After a timeline and an introduction that sets a positive tone for the book, we’re straight into measuring oak trees and not tidying them up, meeting one in a long succession of experts who help them to understand their land and what they’re doing. It’s not an easy process – some of the things they so are met with scorn and complaints by their neighbours, and some (allowing “weeds” to grow right to their boundaries and letting large animals die off and be left there to be used) are unconscionable and simply not possible. There are also hoops to jump through with the authorities – fencing off this land to keep animals in, etc., doesn’t come cheap and support should be available …

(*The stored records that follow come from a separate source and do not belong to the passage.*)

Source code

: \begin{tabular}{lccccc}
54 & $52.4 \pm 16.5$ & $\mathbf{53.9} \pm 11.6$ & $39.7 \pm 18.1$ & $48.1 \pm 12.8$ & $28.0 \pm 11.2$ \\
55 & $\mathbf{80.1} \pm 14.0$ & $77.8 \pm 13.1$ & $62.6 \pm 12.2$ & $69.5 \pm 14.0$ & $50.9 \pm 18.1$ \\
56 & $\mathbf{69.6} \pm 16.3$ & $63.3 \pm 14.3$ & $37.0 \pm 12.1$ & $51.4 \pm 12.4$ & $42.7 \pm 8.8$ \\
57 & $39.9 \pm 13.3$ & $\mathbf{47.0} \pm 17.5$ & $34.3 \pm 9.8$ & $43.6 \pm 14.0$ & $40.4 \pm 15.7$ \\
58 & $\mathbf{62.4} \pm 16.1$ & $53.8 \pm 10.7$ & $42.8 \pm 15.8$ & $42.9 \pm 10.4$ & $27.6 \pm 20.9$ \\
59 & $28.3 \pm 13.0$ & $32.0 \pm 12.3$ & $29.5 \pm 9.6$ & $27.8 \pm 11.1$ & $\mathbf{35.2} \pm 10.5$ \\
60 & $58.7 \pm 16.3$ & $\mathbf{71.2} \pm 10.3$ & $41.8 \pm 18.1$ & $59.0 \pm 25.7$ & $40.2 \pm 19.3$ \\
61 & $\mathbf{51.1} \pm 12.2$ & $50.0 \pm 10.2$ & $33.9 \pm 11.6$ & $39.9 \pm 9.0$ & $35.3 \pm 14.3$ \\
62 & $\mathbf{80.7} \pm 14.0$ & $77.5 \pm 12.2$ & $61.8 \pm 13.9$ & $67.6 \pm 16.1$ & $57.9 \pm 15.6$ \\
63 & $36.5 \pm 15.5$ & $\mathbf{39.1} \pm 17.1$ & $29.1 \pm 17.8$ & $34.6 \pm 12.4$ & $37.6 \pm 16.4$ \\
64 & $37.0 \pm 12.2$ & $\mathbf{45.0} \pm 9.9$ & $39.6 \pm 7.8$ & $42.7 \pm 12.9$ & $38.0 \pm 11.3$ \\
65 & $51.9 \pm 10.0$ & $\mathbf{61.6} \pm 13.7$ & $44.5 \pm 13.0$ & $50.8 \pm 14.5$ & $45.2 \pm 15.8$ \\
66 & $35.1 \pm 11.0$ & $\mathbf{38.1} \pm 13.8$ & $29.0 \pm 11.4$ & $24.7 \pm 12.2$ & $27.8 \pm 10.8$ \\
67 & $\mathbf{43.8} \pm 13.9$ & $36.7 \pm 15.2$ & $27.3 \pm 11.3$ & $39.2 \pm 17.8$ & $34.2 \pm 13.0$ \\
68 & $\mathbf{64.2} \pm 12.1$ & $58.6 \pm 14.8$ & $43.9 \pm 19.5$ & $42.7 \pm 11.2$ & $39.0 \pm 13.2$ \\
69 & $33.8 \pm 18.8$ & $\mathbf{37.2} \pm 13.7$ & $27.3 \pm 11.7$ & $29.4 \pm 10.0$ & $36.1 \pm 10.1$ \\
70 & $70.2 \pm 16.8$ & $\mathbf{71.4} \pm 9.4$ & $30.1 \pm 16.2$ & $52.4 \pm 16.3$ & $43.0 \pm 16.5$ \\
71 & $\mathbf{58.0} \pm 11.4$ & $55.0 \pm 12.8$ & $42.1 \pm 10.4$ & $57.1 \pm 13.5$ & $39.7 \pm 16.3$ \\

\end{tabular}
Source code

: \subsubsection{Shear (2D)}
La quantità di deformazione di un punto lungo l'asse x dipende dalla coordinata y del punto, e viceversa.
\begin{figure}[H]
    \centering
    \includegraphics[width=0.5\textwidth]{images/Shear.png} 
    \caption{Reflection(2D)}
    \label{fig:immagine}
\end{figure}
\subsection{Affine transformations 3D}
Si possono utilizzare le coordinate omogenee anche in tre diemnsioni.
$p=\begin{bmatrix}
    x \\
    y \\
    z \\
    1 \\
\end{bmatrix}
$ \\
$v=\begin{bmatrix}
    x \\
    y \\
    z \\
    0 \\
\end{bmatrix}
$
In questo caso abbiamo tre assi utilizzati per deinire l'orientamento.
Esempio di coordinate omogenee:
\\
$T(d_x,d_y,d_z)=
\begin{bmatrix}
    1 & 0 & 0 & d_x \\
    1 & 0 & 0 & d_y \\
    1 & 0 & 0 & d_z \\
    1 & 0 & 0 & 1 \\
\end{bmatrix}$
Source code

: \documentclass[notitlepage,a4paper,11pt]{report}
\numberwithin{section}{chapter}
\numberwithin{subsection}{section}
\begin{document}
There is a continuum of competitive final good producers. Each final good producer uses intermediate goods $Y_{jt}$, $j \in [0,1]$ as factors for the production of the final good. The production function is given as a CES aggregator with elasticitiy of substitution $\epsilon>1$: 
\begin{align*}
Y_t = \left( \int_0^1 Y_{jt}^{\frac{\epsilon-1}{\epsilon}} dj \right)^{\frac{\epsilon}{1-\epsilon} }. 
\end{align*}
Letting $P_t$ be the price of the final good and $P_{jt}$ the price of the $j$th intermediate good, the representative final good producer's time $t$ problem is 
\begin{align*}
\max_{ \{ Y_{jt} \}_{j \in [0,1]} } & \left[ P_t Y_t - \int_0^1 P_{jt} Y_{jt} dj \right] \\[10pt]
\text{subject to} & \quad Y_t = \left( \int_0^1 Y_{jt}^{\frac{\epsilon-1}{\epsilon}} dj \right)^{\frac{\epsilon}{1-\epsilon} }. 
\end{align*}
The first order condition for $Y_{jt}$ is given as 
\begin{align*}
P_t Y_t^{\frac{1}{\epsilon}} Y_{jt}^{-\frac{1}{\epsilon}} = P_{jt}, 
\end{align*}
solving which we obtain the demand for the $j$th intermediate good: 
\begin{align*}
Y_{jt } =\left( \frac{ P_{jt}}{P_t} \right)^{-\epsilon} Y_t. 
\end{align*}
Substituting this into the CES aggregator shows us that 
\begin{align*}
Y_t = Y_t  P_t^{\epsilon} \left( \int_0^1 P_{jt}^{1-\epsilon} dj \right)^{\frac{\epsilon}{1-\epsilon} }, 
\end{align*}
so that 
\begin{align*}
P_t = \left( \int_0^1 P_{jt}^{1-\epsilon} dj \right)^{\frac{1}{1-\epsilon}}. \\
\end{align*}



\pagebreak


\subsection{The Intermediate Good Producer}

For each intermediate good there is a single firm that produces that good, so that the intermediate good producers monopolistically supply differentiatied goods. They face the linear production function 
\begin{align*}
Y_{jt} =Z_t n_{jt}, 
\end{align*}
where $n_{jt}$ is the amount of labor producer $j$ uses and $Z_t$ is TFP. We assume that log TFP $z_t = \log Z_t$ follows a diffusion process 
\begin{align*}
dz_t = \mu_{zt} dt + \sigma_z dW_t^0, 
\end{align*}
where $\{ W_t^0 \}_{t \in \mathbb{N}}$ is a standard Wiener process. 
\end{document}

Having started with roots in the soil, we return to soil for the end of the book, showing how enriched everything is and the astounding number of animal, bird, insect and plant species that have re-established themselves. The final chapter is a call to “land sparing”, allowing the land to rest and water to clear, and not setting people in opposition to one another. A positive but practical and clear-eyed book which was a joy to read slowly.

One for Bookish Beck’s synchronicities: of course there are loads of overlaps with other wilding / rewilding books but I noted that both this, finished last Thursday, and Mike Pitt’s “Digging up Britain”, which I’ve been reading and reviewing for Shiny New Books, and which is about archaeology, mention the fact that 99% of human history has been spent as hunter-gatherers.


Have you tried doing a readalong with a friend – offline, not a blogging challenge? Would you consider it? Em and I think it’s great fun and a lovely connection – we chat about the book on messenger as we go but it’s mainly knowing the other one is sat there, too, having a Nice Read!